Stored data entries
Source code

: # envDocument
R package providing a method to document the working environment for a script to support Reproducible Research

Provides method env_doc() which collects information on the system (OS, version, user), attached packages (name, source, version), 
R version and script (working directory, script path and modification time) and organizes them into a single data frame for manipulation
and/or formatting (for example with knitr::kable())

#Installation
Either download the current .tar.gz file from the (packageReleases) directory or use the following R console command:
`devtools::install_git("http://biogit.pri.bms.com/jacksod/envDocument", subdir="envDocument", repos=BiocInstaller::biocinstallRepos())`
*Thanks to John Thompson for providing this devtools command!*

Required work » Which lines in the data above hold the word "method"? Return each of them.

Solution to this task »
R package providing a method to document the working environment for a script to support Reproducible Research
Provides method env_doc() which collects information on the system (OS, version, user), attached packages (name, source, version), 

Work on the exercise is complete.